# TASK DETAILS:
Please repeat the lines below exactly. Begin with the line containing "Suppose that one" and go on through the line containing "selecting such a person is".

•••

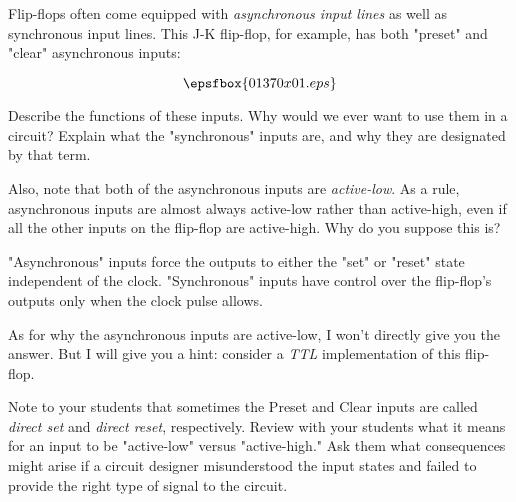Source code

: 

Flip-flops often come equipped with {\it asynchronous input lines} as well as synchronous input lines.  This J-K flip-flop, for example, has both "preset" and "clear" asynchronous inputs:

$$\epsfbox{01370x01.eps}$$

Describe the functions of these inputs.  Why would we ever want to use them in a circuit?  Explain what the "synchronous" inputs are, and why they are designated by that term.

Also, note that both of the asynchronous inputs are {\it active-low}.  As a rule, asynchronous inputs are almost always active-low rather than active-high, even if all the other inputs on the flip-flop are active-high.  Why do you suppose this is?







"Asynchronous" inputs force the outputs to either the "set" or "reset" state independent of the clock.  "Synchronous" inputs have control over the flip-flop's outputs only when the clock pulse allows.

As for why the asynchronous inputs are active-low, I won't directly give you the answer.  But I will give you a hint: consider a {\it TTL} implementation of this flip-flop.







Note to your students that sometimes the Preset and Clear inputs are called {\it direct set} and {\it direct reset}, respectively.  Review with your students what it means for an input to be "active-low" versus "active-high."  Ask them what consequences might arise if a circuit designer misunderstood the input states and failed to provide the right type of signal to the circuit.




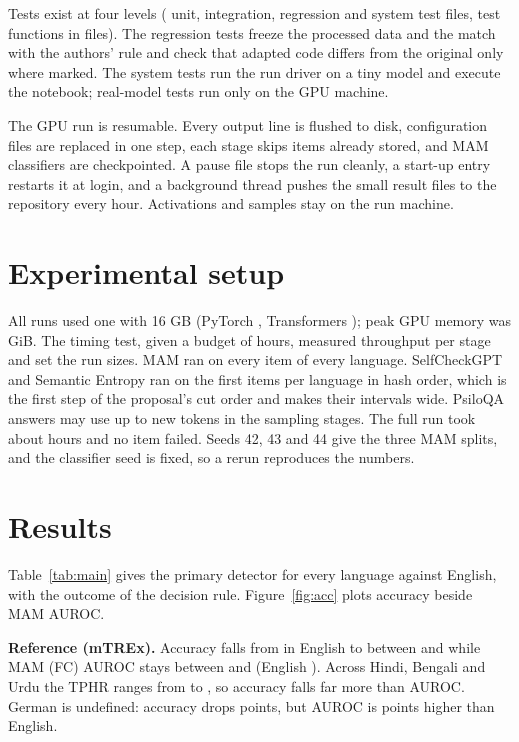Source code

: \documentclass[12pt]{article}
\begin{document}
Tests exist at four levels (\testsunit{} unit, \testsintegration{} integration, \testsregression{} regression and \testssystem{} system test files, \testfuncs{} test functions in \testfiles{} files). The regression tests freeze the processed data and the match with the authors' rule and check that adapted code differs from the original only where marked. The system tests run the run driver on a tiny model and execute the notebook; real-model tests run only on the GPU machine.

The GPU run is resumable. Every output line is flushed to disk, configuration files are replaced in one step, each stage skips items already stored, and MAM classifiers are checkpointed. A pause file stops the run cleanly, a start-up entry restarts it at login, and a background thread pushes the small result files to the repository every hour. Activations and samples stay on the run machine.

\section{Experimental setup}
All runs used one \gpuname{} with 16 GB (PyTorch \torchver{}, Transformers \transformersver{}); peak GPU memory was \peakvram{} GiB. The timing test, given a budget of \timinghours{} hours, measured throughput per stage and set the run sizes. MAM ran on every item of every language. SelfCheckGPT and Semantic Entropy ran on the first \samplingn{} items per language in hash order, which is the first step of the proposal's cut order and makes their intervals wide. PsiloQA answers may use up to \psiloqamaxtokens{} new tokens in the sampling stages. The full run took about \runhours{} hours and no item failed. Seeds 42, 43 and 44 give the three MAM splits, and the classifier seed is fixed, so a rerun reproduces the numbers.

\section{Results}
Table~\ref{tab:main} gives the primary detector for every language against English, with the outcome of the decision rule. Figure~\ref{fig:acc} plots accuracy beside MAM AUROC.



\textbf{Reference (mTREx).} Accuracy falls from \mtenacc{} in English to between \mtacclo{} and \mtacchi{} while MAM (FC) AUROC stays between \mtfclo{} and \mtfchi{} (English \mtenau{}). Across Hindi, Bengali and Urdu the TPHR ranges from \rnglo{} to \rnghi{}, so accuracy falls far more than AUROC. German is undefined: accuracy drops \dedacc{} points, but AUROC is \dedauroc{} points higher than English.
\end{document}
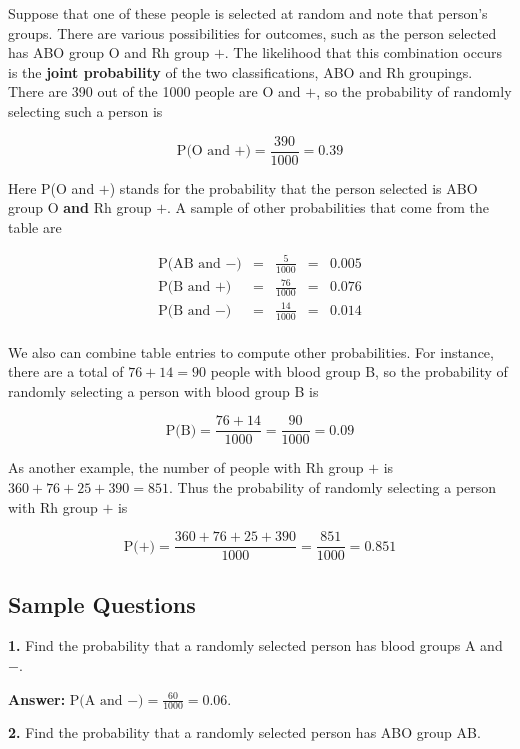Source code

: \documentclass[
]{book}
\begin{document}
Suppose that one of these people is selected at random and note that person's groups.
There are various possibilities for outcomes, such as the person selected has
ABO group O and Rh group \(+\).
The likelihood that this combination occurs is the \textbf{joint probability} of the two classifications,
ABO and Rh groupings.
There are 390 out of the 1000 people are O and \(+\), so the probability of randomly
selecting such a person is

\[\text{P(O and +)} = \frac{390}{1000} = 0.39\]

Here P(O and \(+\)) stands for the probability that the person selected is
ABO group O \textbf{and} Rh group \(+\).
A sample of other probabilities that come from the table are

\[\begin{array}{rcccl}
\text{P(AB and }-) & = & {\displaystyle\frac{5}{1000}} & = & 0.005 \\[5pt]
\text{P(B and +)} & = & {\displaystyle\frac{76}{1000}} & = & 0.076 \\[5pt]
\text{P(B and }-) & = & {\displaystyle\frac{14}{1000}} & = & 0.014 \\
\end{array}\]

We also can combine table entries to compute other probabilities.
For instance, there are a total of \(76 + 14 = 90\) people with blood group B,
so the probability of randomly selecting a person with blood group B is

\[
\mbox{P(B)} = \frac{76+14}{1000} = \frac{90}{1000} = 0.09
\]

As another example, the number of people with
Rh group \(+\) is \(360 + 76 + 25 + 390 = 851\). Thus the probability of randomly selecting
a person with Rh group \(+\) is

\[
\mbox{P(+)} = \frac{360 + 76 + 25 + 390}{1000} = \frac{851}{1000} = 0.851
\]

\hypertarget{sample-questions-2}{%
\subsection{Sample Questions}\label{sample-questions-2}}

\textbf{1.} Find the probability that a randomly selected person has blood
groups A and \(-\).

\textbf{Answer:} \(\text{P(A and }-) = \frac{60}{1000} = 0.06\).

\textbf{2.} Find the probability that a randomly selected person has ABO group AB.
\end{document}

•••

# FINAL ANSWER:
Suppose that one of these people is selected at random and note that person's groups.
There are various possibilities for outcomes, such as the person selected has
ABO group O and Rh group \(+\).
The likelihood that this combination occurs is the \textbf{joint probability} of the two classifications,
ABO and Rh groupings.
There are 390 out of the 1000 people are O and \(+\), so the probability of randomly
selecting such a person is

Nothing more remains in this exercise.